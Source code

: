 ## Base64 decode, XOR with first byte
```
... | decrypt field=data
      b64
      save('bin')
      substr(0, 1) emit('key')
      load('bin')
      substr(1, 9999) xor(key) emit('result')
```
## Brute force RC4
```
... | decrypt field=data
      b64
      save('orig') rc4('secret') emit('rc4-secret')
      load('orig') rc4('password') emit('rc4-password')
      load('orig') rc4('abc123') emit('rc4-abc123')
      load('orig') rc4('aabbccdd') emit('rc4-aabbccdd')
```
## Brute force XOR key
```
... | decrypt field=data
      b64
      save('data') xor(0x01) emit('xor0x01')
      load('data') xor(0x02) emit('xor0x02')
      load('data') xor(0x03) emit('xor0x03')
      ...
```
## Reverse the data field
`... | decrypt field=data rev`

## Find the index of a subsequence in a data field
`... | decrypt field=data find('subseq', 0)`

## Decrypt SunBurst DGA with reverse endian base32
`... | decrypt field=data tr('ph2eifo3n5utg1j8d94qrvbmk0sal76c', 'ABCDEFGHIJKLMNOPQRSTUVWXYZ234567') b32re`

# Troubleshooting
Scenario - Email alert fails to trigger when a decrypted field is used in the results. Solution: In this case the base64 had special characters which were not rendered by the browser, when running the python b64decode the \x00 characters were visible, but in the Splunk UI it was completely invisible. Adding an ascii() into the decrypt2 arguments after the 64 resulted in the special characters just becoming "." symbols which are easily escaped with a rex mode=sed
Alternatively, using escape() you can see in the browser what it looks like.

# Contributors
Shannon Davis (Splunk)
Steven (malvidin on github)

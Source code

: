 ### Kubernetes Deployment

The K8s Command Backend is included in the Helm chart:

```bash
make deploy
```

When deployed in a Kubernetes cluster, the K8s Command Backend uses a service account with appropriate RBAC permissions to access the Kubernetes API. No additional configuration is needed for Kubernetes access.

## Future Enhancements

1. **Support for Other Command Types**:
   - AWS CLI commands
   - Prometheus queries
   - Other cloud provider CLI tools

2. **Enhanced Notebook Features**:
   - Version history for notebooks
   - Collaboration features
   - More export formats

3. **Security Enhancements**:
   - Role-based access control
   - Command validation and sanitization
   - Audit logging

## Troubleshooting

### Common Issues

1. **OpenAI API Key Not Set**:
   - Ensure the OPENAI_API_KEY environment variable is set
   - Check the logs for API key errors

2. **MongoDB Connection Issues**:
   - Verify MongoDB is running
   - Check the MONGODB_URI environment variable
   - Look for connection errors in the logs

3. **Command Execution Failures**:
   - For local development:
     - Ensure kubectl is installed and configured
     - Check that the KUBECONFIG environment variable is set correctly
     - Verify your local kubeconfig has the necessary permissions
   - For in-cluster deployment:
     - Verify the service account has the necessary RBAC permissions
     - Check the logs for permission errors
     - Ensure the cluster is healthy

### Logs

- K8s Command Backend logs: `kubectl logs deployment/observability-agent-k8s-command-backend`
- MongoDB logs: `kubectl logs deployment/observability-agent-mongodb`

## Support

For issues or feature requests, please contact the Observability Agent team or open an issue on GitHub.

==

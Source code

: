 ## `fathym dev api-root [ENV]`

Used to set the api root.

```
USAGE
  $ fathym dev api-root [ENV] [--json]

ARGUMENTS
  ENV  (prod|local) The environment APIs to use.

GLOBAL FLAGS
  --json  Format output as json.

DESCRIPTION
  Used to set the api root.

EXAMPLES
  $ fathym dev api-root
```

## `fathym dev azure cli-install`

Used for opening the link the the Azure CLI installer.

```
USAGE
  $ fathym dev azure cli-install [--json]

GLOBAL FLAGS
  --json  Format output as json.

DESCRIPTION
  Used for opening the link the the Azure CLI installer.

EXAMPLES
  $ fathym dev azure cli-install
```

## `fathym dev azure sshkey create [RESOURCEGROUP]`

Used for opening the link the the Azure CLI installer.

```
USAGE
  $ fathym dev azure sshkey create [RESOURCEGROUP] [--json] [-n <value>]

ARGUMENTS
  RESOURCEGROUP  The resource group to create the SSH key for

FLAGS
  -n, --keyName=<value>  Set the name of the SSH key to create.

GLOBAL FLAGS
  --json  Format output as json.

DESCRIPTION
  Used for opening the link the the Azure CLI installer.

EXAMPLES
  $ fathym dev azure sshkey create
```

==

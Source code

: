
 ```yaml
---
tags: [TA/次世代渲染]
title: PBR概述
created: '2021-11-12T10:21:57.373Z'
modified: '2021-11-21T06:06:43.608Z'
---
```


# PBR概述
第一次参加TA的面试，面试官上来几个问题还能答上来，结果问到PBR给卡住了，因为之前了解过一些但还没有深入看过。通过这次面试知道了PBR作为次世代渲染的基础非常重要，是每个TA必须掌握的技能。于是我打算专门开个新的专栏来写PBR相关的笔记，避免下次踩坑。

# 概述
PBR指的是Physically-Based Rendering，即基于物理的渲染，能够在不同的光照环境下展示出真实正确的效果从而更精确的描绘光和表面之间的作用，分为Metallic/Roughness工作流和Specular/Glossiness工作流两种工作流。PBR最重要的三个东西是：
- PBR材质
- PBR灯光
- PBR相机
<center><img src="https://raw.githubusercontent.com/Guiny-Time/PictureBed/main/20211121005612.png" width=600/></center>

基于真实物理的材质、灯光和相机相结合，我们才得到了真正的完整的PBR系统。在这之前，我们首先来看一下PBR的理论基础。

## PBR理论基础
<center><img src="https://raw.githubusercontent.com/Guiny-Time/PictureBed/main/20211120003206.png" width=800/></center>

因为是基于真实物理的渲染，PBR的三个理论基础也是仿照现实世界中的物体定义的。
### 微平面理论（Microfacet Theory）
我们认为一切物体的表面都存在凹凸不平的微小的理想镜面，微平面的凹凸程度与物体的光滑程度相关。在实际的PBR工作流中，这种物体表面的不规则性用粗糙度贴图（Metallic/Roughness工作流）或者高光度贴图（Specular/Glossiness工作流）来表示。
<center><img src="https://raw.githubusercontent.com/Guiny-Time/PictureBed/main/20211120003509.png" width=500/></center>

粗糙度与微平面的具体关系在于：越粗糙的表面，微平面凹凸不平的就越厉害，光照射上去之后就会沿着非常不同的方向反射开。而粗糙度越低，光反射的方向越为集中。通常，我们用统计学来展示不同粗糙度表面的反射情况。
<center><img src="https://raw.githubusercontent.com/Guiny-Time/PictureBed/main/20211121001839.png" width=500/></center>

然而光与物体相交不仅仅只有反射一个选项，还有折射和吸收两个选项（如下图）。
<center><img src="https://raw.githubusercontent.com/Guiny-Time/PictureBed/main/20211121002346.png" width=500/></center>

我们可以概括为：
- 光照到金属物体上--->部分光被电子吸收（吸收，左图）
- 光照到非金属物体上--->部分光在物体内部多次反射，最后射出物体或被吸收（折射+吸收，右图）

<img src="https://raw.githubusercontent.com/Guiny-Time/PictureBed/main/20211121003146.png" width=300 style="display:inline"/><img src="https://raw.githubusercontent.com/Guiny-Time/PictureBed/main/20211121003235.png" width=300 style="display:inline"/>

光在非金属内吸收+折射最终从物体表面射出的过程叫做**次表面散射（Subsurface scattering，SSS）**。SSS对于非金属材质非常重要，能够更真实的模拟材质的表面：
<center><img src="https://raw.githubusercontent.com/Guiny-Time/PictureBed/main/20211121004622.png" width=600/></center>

• **INSTRUCTIONS TO FOLLOW**: Show a copy of each line from the records above in which the string "Kubernetes" occurs.

• **RESPONSE**:
: ### Kubernetes Deployment
When deployed in a Kubernetes cluster, the K8s Command Backend uses a service account with appropriate RBAC permissions to access the Kubernetes API. No additional configuration is needed for Kubernetes access.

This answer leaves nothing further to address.